Saved entries -
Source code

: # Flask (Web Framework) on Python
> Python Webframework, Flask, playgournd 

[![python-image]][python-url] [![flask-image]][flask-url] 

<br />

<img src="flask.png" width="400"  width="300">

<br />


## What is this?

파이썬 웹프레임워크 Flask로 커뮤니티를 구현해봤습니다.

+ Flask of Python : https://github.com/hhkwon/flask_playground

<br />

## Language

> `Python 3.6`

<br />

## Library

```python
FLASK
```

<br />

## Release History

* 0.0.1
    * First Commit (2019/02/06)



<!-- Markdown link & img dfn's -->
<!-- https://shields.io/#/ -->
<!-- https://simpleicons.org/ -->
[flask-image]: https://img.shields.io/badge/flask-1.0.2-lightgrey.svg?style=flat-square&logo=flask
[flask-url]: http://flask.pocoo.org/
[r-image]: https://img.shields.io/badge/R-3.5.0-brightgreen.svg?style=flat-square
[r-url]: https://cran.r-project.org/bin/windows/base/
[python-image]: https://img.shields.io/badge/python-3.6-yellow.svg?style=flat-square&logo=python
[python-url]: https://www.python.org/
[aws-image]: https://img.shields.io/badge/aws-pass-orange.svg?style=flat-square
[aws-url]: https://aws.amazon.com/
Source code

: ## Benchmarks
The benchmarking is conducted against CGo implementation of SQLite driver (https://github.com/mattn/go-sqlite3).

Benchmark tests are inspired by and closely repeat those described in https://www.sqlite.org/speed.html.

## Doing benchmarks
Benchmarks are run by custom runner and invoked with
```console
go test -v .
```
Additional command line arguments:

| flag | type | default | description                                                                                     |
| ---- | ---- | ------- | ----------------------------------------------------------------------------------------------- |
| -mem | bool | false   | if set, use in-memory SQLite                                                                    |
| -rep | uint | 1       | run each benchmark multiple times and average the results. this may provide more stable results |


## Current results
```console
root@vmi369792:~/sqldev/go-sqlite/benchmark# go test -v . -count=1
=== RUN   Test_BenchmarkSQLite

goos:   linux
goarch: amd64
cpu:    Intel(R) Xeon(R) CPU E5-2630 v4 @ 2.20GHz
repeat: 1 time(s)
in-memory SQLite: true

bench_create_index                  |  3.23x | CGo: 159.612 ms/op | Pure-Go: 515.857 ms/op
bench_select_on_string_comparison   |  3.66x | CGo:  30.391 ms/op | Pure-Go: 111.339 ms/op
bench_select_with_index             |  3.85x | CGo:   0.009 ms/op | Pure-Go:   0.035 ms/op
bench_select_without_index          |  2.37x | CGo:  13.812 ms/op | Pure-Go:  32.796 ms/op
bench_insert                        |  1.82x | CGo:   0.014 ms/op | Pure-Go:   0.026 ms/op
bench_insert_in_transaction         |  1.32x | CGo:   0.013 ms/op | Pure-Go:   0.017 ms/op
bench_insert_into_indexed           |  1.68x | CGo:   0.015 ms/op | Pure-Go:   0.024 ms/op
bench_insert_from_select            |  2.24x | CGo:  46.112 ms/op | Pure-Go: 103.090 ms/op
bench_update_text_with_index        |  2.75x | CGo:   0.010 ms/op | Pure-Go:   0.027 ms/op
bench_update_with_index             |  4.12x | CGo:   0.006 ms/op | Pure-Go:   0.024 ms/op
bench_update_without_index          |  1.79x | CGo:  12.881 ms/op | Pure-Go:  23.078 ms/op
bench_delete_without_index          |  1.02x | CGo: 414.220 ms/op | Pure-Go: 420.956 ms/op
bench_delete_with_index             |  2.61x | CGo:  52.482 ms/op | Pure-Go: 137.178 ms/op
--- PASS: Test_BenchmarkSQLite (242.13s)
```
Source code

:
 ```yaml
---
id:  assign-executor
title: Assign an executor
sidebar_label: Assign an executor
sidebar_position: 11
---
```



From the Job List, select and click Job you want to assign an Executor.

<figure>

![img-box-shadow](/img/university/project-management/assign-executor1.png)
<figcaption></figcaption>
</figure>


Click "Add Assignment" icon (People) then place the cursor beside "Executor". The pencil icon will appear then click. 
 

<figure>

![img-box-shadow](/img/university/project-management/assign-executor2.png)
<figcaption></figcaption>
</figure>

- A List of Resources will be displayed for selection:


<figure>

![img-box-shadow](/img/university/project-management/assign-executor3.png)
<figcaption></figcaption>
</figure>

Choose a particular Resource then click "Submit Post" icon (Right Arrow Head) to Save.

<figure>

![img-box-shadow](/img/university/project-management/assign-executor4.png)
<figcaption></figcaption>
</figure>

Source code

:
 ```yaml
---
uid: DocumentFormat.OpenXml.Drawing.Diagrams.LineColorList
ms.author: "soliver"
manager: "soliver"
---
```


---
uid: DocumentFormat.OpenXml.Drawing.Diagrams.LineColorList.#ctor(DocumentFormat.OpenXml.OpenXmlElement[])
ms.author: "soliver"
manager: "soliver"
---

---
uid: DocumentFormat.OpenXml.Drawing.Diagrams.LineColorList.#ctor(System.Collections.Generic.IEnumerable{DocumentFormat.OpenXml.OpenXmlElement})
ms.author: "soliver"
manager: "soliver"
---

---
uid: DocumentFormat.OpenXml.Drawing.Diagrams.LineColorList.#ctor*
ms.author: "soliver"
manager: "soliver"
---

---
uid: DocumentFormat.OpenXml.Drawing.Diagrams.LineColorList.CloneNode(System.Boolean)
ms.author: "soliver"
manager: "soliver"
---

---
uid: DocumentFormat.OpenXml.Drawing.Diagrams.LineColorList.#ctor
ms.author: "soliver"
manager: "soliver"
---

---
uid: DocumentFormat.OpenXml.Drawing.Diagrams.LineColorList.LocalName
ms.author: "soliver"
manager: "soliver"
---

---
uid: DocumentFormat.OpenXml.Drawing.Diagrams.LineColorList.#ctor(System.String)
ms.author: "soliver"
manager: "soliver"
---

Directions for this task - Print all of the entries exactly, leaving nothing out.

Answer to this problem -
Source code

: # Flask (Web Framework) on Python
> Python Webframework, Flask, playgournd 

[![python-image]][python-url] [![flask-image]][flask-url] 

<br />

<img src="flask.png" width="400"  width="300">

<br />


## What is this?

파이썬 웹프레임워크 Flask로 커뮤니티를 구현해봤습니다.

+ Flask of Python : https://github.com/hhkwon/flask_playground

<br />

## Language

> `Python 3.6`

<br />

## Library

```python
FLASK
```

<br />

## Release History

* 0.0.1
    * First Commit (2019/02/06)



<!-- Markdown link & img dfn's -->
<!-- https://shields.io/#/ -->
<!-- https://simpleicons.org/ -->
[flask-image]: https://img.shields.io/badge/flask-1.0.2-lightgrey.svg?style=flat-square&logo=flask
[flask-url]: http://flask.pocoo.org/
[r-image]: https://img.shields.io/badge/R-3.5.0-brightgreen.svg?style=flat-square
[r-url]: https://cran.r-project.org/bin/windows/base/
[python-image]: https://img.shields.io/badge/python-3.6-yellow.svg?style=flat-square&logo=python
[python-url]: https://www.python.org/
[aws-image]: https://img.shields.io/badge/aws-pass-orange.svg?style=flat-square
[aws-url]: https://aws.amazon.com/
Source code

: ## Benchmarks
The benchmarking is conducted against CGo implementation of SQLite driver (https://github.com/mattn/go-sqlite3).

Benchmark tests are inspired by and closely repeat those described in https://www.sqlite.org/speed.html.

## Doing benchmarks
Benchmarks are run by custom runner and invoked with
```console
go test -v .
```
Additional command line arguments:

| flag | type | default | description                                                                                     |
| ---- | ---- | ------- | ----------------------------------------------------------------------------------------------- |
| -mem | bool | false   | if set, use in-memory SQLite                                                                    |
| -rep | uint | 1       | run each benchmark multiple times and average the results. this may provide more stable results |


## Current results
```console
root@vmi369792:~/sqldev/go-sqlite/benchmark# go test -v . -count=1
=== RUN   Test_BenchmarkSQLite

goos:   linux
goarch: amd64
cpu:    Intel(R) Xeon(R) CPU E5-2630 v4 @ 2.20GHz
repeat: 1 time(s)
in-memory SQLite: true

bench_create_index                  |  3.23x | CGo: 159.612 ms/op | Pure-Go: 515.857 ms/op
bench_select_on_string_comparison   |  3.66x | CGo:  30.391 ms/op | Pure-Go: 111.339 ms/op
bench_select_with_index             |  3.85x | CGo:   0.009 ms/op | Pure-Go:   0.035 ms/op
bench_select_without_index          |  2.37x | CGo:  13.812 ms/op | Pure-Go:  32.796 ms/op
bench_insert                        |  1.82x | CGo:   0.014 ms/op | Pure-Go:   0.026 ms/op
bench_insert_in_transaction         |  1.32x | CGo:   0.013 ms/op | Pure-Go:   0.017 ms/op
bench_insert_into_indexed           |  1.68x | CGo:   0.015 ms/op | Pure-Go:   0.024 ms/op
bench_insert_from_select            |  2.24x | CGo:  46.112 ms/op | Pure-Go: 103.090 ms/op
bench_update_text_with_index        |  2.75x | CGo:   0.010 ms/op | Pure-Go:   0.027 ms/op
bench_update_with_index             |  4.12x | CGo:   0.006 ms/op | Pure-Go:   0.024 ms/op
bench_update_without_index          |  1.79x | CGo:  12.881 ms/op | Pure-Go:  23.078 ms/op
bench_delete_without_index          |  1.02x | CGo: 414.220 ms/op | Pure-Go: 420.956 ms/op
bench_delete_with_index             |  2.61x | CGo:  52.482 ms/op | Pure-Go: 137.178 ms/op
--- PASS: Test_BenchmarkSQLite (242.13s)
```
Source code

:
 ```yaml
---
id:  assign-executor
title: Assign an executor
sidebar_label: Assign an executor
sidebar_position: 11
---
```



From the Job List, select and click Job you want to assign an Executor.

<figure>

![img-box-shadow](/img/university/project-management/assign-executor1.png)
<figcaption></figcaption>
</figure>


Click "Add Assignment" icon (People) then place the cursor beside "Executor". The pencil icon will appear then click. 
 

<figure>

![img-box-shadow](/img/university/project-management/assign-executor2.png)
<figcaption></figcaption>
</figure>

- A List of Resources will be displayed for selection:


<figure>

![img-box-shadow](/img/university/project-management/assign-executor3.png)
<figcaption></figcaption>
</figure>

Choose a particular Resource then click "Submit Post" icon (Right Arrow Head) to Save.

<figure>

![img-box-shadow](/img/university/project-management/assign-executor4.png)
<figcaption></figcaption>
</figure>

Source code

:
 ```yaml
---
uid: DocumentFormat.OpenXml.Drawing.Diagrams.LineColorList
ms.author: "soliver"
manager: "soliver"
---
```


---
uid: DocumentFormat.OpenXml.Drawing.Diagrams.LineColorList.#ctor(DocumentFormat.OpenXml.OpenXmlElement[])
ms.author: "soliver"
manager: "soliver"
---

---
uid: DocumentFormat.OpenXml.Drawing.Diagrams.LineColorList.#ctor(System.Collections.Generic.IEnumerable{DocumentFormat.OpenXml.OpenXmlElement})
ms.author: "soliver"
manager: "soliver"
---

---
uid: DocumentFormat.OpenXml.Drawing.Diagrams.LineColorList.#ctor*
ms.author: "soliver"
manager: "soliver"
---

---
uid: DocumentFormat.OpenXml.Drawing.Diagrams.LineColorList.CloneNode(System.Boolean)
ms.author: "soliver"
manager: "soliver"
---

---
uid: DocumentFormat.OpenXml.Drawing.Diagrams.LineColorList.#ctor
ms.author: "soliver"
manager: "soliver"
---

---
uid: DocumentFormat.OpenXml.Drawing.Diagrams.LineColorList.LocalName
ms.author: "soliver"
manager: "soliver"
---

---
uid: DocumentFormat.OpenXml.Drawing.Diagrams.LineColorList.#ctor(System.String)
ms.author: "soliver"
manager: "soliver"
---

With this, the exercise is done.